| WORK INSTRUCTIONS |
Copy out each line of the listing below that contains the word "brightness".

| INFORMATION |
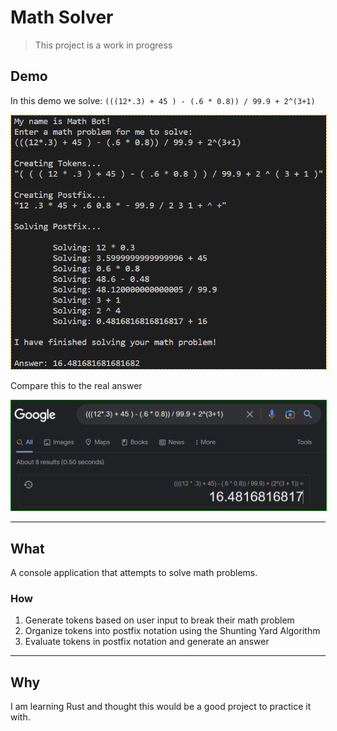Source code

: # Math Solver

> This project is a work in progress

## Demo

In this demo we solve: `(((12*.3) + 45 ) - (.6 * 0.8)) / 99.9 + 2^(3+1)`

<img src="./images/demo.png" style="border: 1px dashed orange">

Compare this to the real answer

<img src="./images/demo_verify.png"  style="border: 1px solid green">

---

## What

A console application that attempts to solve math problems.

### How

1. Generate tokens based on user input to break their math problem
2. Organize tokens into postfix notation using the Shunting Yard Algorithm
3. Evaluate tokens in postfix notation and generate an answer

---

## Why

I am learning Rust and thought this would be a good project to practice it with.
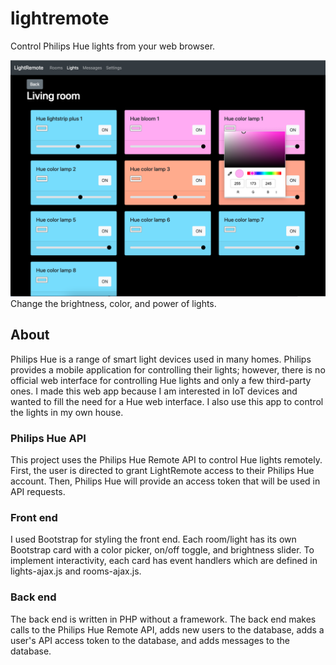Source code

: # lightremote
Control Philips Hue lights from your web browser.

![Screenshot of light bulb controls](https://github.com/scottng/lightremote/blob/master/images/color.png?raw=true)
Change the brightness, color, and power of lights.

## About
Philips Hue is a range of smart light devices used in many homes. Philips provides a mobile application for
controlling their lights; however, there is no official web interface for controlling Hue lights and only a few third-party ones.
I made this web app because I am interested in IoT devices and wanted to fill the need for a Hue web interface. 
I also use this app to control the lights in my own house.

### Philips Hue API
This project uses the Philips Hue Remote API to control Hue lights remotely. First, the user is directed to grant LightRemote access to their 
Philips Hue account. Then, Philips Hue will provide an access token that will be used in API requests.

### Front end
I used Bootstrap for styling the front end. Each room/light has its own Bootstrap card with a color picker, on/off toggle, and brightness slider. 
To implement interactivity, each card has event handlers which are defined in lights-ajax.js and rooms-ajax.js.

### Back end
The back end is written in PHP without a framework. The back end makes calls to the Philips Hue Remote API, adds new users to 
the database, adds a user's API access token to the database, and adds messages to the database.
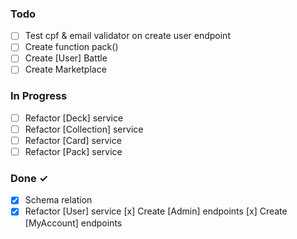 ### Todo

- [ ] Test cpf & email validator on create user endpoint
- [ ] Create function pack()
- [ ] Create [User] Battle
- [ ] Create Marketplace

### In Progress

- [ ] Refactor [Deck] service
- [ ] Refactor [Collection] service
- [ ] Refactor [Card] service
- [ ] Refactor [Pack] service

### Done ✓

- [x] Schema relation
- [x] Refactor [User] service
      [x] Create [Admin] endpoints
      [x] Create [MyAccount] endpoints
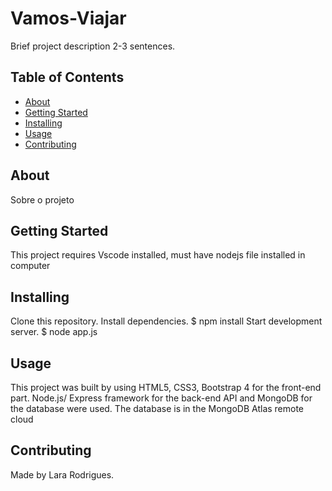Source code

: # Vamos-Viajar
Brief project description 2-3 sentences.

## Table of Contents

- [About](#about)
- [Getting Started](#getting_started)
- [Installing](#installing)
- [Usage](#usage)
- [Contributing](#contributing)

## About
Sobre o projeto

## Getting Started
This project requires Vscode installed, must have nodejs file installed in computer 

## Installing
Clone this repository.
Install dependencies.
$ npm install
Start development server.
$ node app.js

## Usage
This project was built by using HTML5, CSS3, Bootstrap 4 for the front-end part.
Node.js/ Express framework for the back-end API and MongoDB for the database were used.
The database is in the MongoDB Atlas remote cloud

## Contributing
Made by Lara Rodrigues.
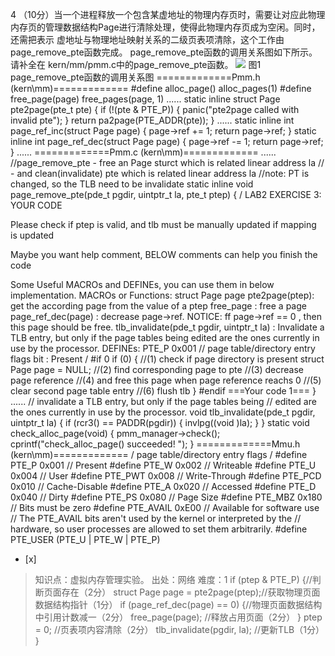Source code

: 4
（10分）当一个进程释放一个包含某虚地址的物理内存页时，需要让对应此物理内存页的管理数据结构Page进行清除处理，使得此物理内存页成为空闲。同时，还需把表示
虚地址与物理地址映射关系的二级页表项清除，这个工作由page_remove_pte函数完成。
page_remove_pte函数的调用关系图如下所示。请补全在 kern/mm/pmm.c中的page_remove_pte函数。
![](files/attach/images/content/20150326/14273428621019.png)
图1 page_remove_pte函数的调用关系图
=============Pmm.h (kern\mm)=============
\#define alloc_page() alloc_pages(1)
\#define free_page(page) free_pages(page, 1)
......
static inline struct Page 
pte2page(pte_t pte) {
if (!(pte & PTE_P)) {
panic("pte2page called with invalid pte");
}
return pa2page(PTE_ADDR(pte));
}
......
static inline int
page_ref_inc(struct Page page) {
page->ref += 1;
return page->ref;
}
static inline int
page_ref_dec(struct Page page) {
page->ref -= 1;
return page->ref;
}
......
=============Pmm.c (kern\mm)=============
......
//page_remove_pte - free an Page sturct which is related linear address la
// - and clean(invalidate) pte which is related linear address la
//note: PT is changed, so the TLB need to be invalidate
static inline void
page_remove_pte(pde_t pgdir, uintptr_t la, pte_t ptep) {
/ LAB2 EXERCISE 3: YOUR CODE

 Please check if ptep is valid, and tlb must be manually updated if mapping is updated

 Maybe you want help comment, BELOW comments can help you finish the code

 Some Useful MACROs and DEFINEs, you can use them in below implementation.
 MACROs or Functions:
 struct Page page pte2page(ptep): get the according page from the value of a ptep
 free_page : free a page
 page_ref_dec(page) : decrease page->ref. NOTICE: ff page->ref == 0 , then this page should be free.
 tlb_invalidate(pde_t pgdir, uintptr_t la) : Invalidate a TLB entry, but only if the page tables being
 edited are the ones currently in use by the processor.
 DEFINEs:
 PTE_P 0x001 // page table/directory entry flags bit : Present
/
\#if 0
if (0) { //(1) check if page directory is present
struct Page page = NULL; //(2) find corresponding page to pte
//(3) decrease page reference
//(4) and free this page when page reference reachs 0
//(5) clear second page table entry
//(6) flush tlb
}
\#endif
===Your code 1===
}
......
// invalidate a TLB entry, but only if the page tables being
// edited are the ones currently in use by the processor.
void
tlb_invalidate(pde_t pgdir, uintptr_t la) {
if (rcr3() == PADDR(pgdir)) {
invlpg((void )la);
}
}
static void
check_alloc_page(void) {
pmm_manager->check();
cprintf("check_alloc_page() succeeded!
");
}
=============Mmu.h (kern\mm)=============
/ page table/directory entry flags /
\#define PTE_P 0x001 // Present
\#define PTE_W 0x002 // Writeable
\#define PTE_U 0x004 // User
\#define PTE_PWT 0x008 // Write-Through
\#define PTE_PCD 0x010 // Cache-Disable
\#define PTE_A 0x020 // Accessed
\#define PTE_D 0x040 // Dirty
\#define PTE_PS 0x080 // Page Size
\#define PTE_MBZ 0x180 // Bits must be zero
\#define PTE_AVAIL 0xE00 // Available for software use
// The PTE_AVAIL bits aren't used by the kernel or interpreted by the
// hardware, so user processes are allowed to set them arbitrarily.
\#define PTE_USER (PTE_U | PTE_W | PTE_P)
- [x]  

> 知识点：虚拟内存管理实验。
> 出处：网络
> 难度：1
> if (ptep & PTE_P) {//判断页面存在（2分）
> struct Page page = pte2page(ptep);//获取物理页面数据结构指针（1分）
> if (page_ref_dec(page) == 0) {//物理页面数据结构中引用计数减一（2分）
> free_page(page); //释放占用页面（2分）
> }
> ptep = 0; //页表项内容清除（2分）
> tlb_invalidate(pgdir, la); //更新TLB（1分）
> }
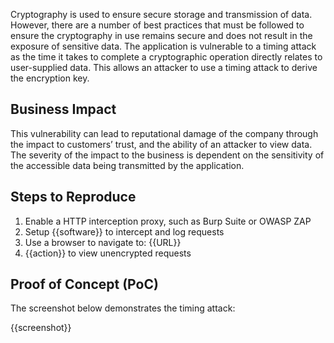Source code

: Cryptography is used to ensure secure storage and transmission of data. However, there are a number of best practices that must be followed to ensure the cryptography in use remains secure and does not result in the exposure of sensitive data. The application is vulnerable to a timing attack as the time it takes to complete a cryptographic operation directly relates to user-supplied data. This allows an attacker to use a timing attack to derive the encryption key.

## Business Impact

This vulnerability can lead to reputational damage of the company through the impact to customers’ trust, and the ability of an attacker to view data. The severity of the impact to the business is dependent on the sensitivity of the accessible data being transmitted by the application.

## Steps to Reproduce

1. Enable a HTTP interception proxy, such as Burp Suite or OWASP ZAP
1. Setup {{software}} to intercept and log requests
1. Use a browser to navigate to: {{URL}}
1. {{action}} to view unencrypted requests

## Proof of Concept (PoC)

The screenshot below demonstrates the timing attack:

{{screenshot}}
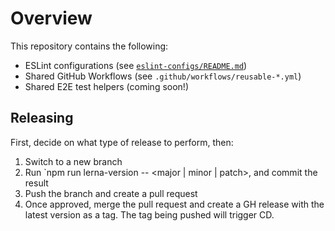 # Overview

This repository contains the following:

- ESLint configurations (see [`eslint-configs/README.md`](./eslint-configs/README.md))
- Shared GitHub Workflows (see `.github/workflows/reusable-*.yml`)
- Shared E2E test helpers (coming soon!)

## Releasing

First, decide on what type of release to perform, then:

1. Switch to a new branch
2. Run `npm run lerna-version -- <major | minor | patch>, and commit the result
3. Push the branch and create a pull request
4. Once approved, merge the pull request and create a GH release with the latest version as a tag.
   The tag being pushed will trigger CD.
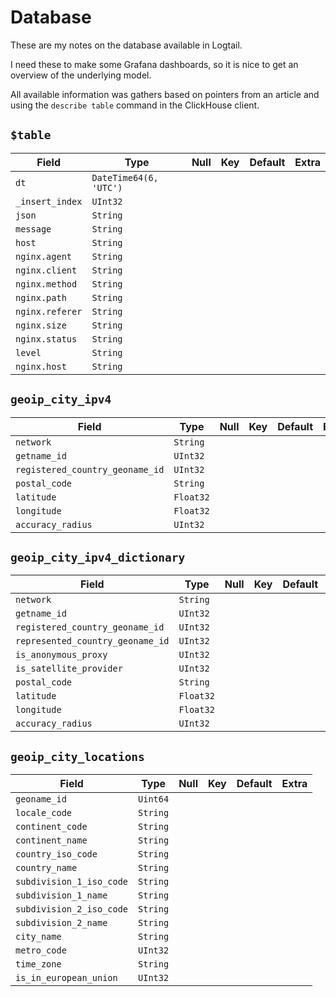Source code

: # Database

These are my notes on the database available in Logtail.

I need these to make some Grafana dashboards, so it is nice to get an overview of the underlying model.

All available information was gathers based on pointers from an article and using the `describe table` command in the ClickHouse client.

## `$table`

| Field | Type | Null | Key | Default | Extra |
| --- | --- | --- | --- | --- | --- |
| `dt` | `DateTime64(6, 'UTC')` | | | | |
| `_insert_index` | `UInt32` | | | | |
| `json` | `String` | | | | |
| `message` | `String` | | | | |
| `host` | `String` | | | | |
| `nginx.agent` | `String` | | | | |
| `nginx.client` | `String` | | | | |
| `nginx.method` | `String` | | | | |
| `nginx.path` | `String` | | | | |
| `nginx.referer` | `String` | | | | |
| `nginx.size` | `String` | | | | |
| `nginx.status` | `String` | | | | |
| `level` | `String` | | | | |
| `nginx.host` | `String` | | | | |

## `geoip_city_ipv4`

| Field | Type | Null | Key | Default | Extra |
| --- | --- | --- | --- | --- | --- |
| `network` | `String` | | | | |
| `getname_id` | `UInt32` | | | | |
| `registered_country_geoname_id` | `UInt32` | | | | |
| `postal_code` | `String` | | | | |
| `latitude` | `Float32` | | | | |
| `longitude` | `Float32` | | | | |
| `accuracy_radius` | `UInt32` | | | | |

## `geoip_city_ipv4_dictionary`

| Field | Type | Null | Key | Default | Extra |
| --- | --- | --- | --- | --- | --- |
| `network` | `String` | | | | |
| `getname_id` | `UInt32` | | | | |
| `registered_country_geoname_id` | `UInt32` | | | | |
| `represented_country_geoname_id` | `UInt32` | | | | |
| `is_anonymous_proxy` | `UInt32` | | | | |
| `is_satellite_provider` | `UInt32` | | | | |
| `postal_code` | `String` | | | | |
| `latitude` | `Float32` | | | | |
| `longitude` | `Float32` | | | | |
| `accuracy_radius` | `UInt32` | | | | |

## `geoip_city_locations`

| Field | Type | Null | Key | Default | Extra |
| --- | --- | --- | --- | --- | --- |
| `geoname_id` | `Uint64` | | | | |
| `locale_code` | `String` | | | | |
| `continent_code` | `String` | | | | |
| `continent_name` | `String` | | | | |
| `country_iso_code` | `String` | | | | |
| `country_name` | `String` | | | | |
| `subdivision_1_iso_code` | `String` | | | | |
| `subdivision_1_name` | `String` | | | | |
| `subdivision_2_iso_code` | `String` | | | | |
| `subdivision_2_name` | `String` | | | | |
| `city_name` | `String` | | | | |
| `metro_code` | `UInt32` | | | | |
| `time_zone` | `String` | | | | |
| `is_in_european_union` | `UInt32` | | | | |
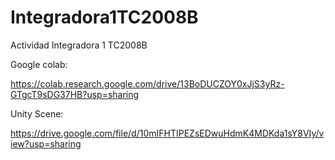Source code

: # Integradora1TC2008B
Actividad Integradora 1 TC2008B


Google colab:

https://colab.research.google.com/drive/13BoDUCZOY0xJjS3yRz-GTgcT9sDG37HB?usp=sharing

Unity Scene:

https://drive.google.com/file/d/10mIFHTIPEZsEDwuHdmK4MDKda1sY8VIy/view?usp=sharing
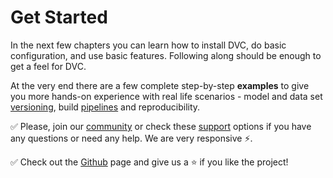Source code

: # Get Started

In the next few chapters you can learn how to install DVC, do basic
configuration, and use basic features. Following along should be enough to get a
feel for DVC.

At the very end there are a few complete step-by-step **examples** to give you
more hands-on experience with real life scenarios - model and data set
[versioning](/doc/get-started/example-versioning), build
[pipelines](/doc/get-started/example-pipeline) and reproducibility.

✅ Please, join our [community](/chat) or check these [support](/support)
options if you have any questions or need any help. We are very responsive ⚡.

✅ Check out the [Github](https://github.com/iterative/dvc) page and give us a ⭐
if you like the project!
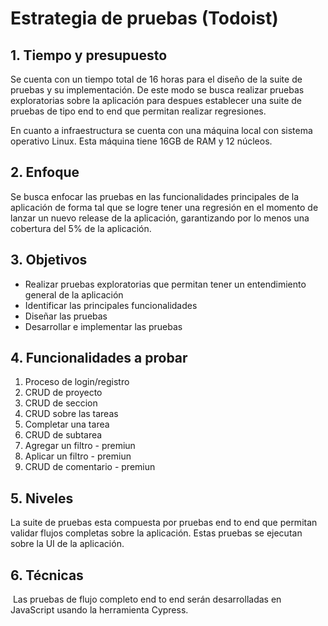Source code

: # Estrategia de pruebas (Todoist)

## 1. Tiempo y presupuesto

Se cuenta con un tiempo total de 16 horas para el diseño de la suite de pruebas y su implementación. De este modo se busca realizar pruebas exploratorias sobre la aplicación para despues establecer una suite de pruebas de tipo end to end que permitan realizar regresiones.

En cuanto a infraestructura se cuenta con una máquina local con sistema operativo Linux. Esta máquina tiene 16GB de RAM y 12 núcleos.

## 2. Enfoque

Se busca enfocar las pruebas en las funcionalidades principales de la aplicación de forma tal que se logre tener una regresión en el momento de lanzar un nuevo release de la aplicación, garantizando por lo menos una cobertura del 5% de la aplicación.

## 3. Objetivos

* Realizar pruebas exploratorias que permitan tener un entendimiento general de la aplicación
* Identificar las principales funcionalidades
* Diseñar las pruebas
* Desarrollar e implementar las pruebas

## 4. Funcionalidades a probar

1. Proceso de login/registro
2. CRUD de proyecto
3. CRUD de seccion
4. CRUD sobre las tareas
5. Completar una tarea
6. CRUD de subtarea 
8. Agregar un filtro - premiun
9. Aplicar un filtro - premiun
10. CRUD de comentario - premiun


## 5. Niveles

La suite de pruebas esta compuesta por pruebas end to end que permitan validar flujos completas sobre la aplicación. Estas pruebas se ejecutan sobre la UI de la aplicación.

## 6. Técnicas

​	Las pruebas de flujo completo end to end serán desarrolladas en JavaScript usando la herramienta Cypress.

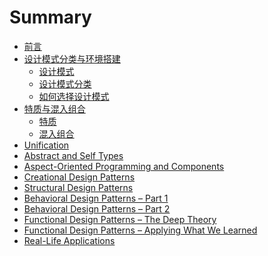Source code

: # Summary

- [前言](README.md)
- [设计模式分类与环境搭建](patterns-and-environment/patterns-and-environment.md)
  - [设计模式](patterns-and-environment/design-patterns.md)
  - [设计模式分类](patterns-and-environment/design-patterns-categories.md)
  - [如何选择设计模式](patterns-and-environment/how-to-choose.md)
- [特质与混入组合](traits-and-mixin-compositions/traits-and-mixin.md)
  - [特质](traits-and-mixin-compositions/traits.md)
  - [混入组合](traits-and-mixin-compositions/mixin-compositions.md)
- [Unification]()
- [Abstract and Self Types]()
- [Aspect-Oriented Programming and Components]()
- [Creational Design Patterns]()
- [Structural Design Patterns]()
- [Behavioral Design  Patterns – Part 1]()
- [Behavioral Design Patterns – Part 2]()
- [Functional Design Patterns – The Deep Theory]()
- [Functional Design Patterns – Applying What We Learned]()
- [Real-Life Applications]()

| FINISHED EXERCISE |
Change the brightness, color, and power of lights.
I used Bootstrap for styling the front end. Each room/light has its own Bootstrap card with a color picker, on/off toggle, and brightness slider. 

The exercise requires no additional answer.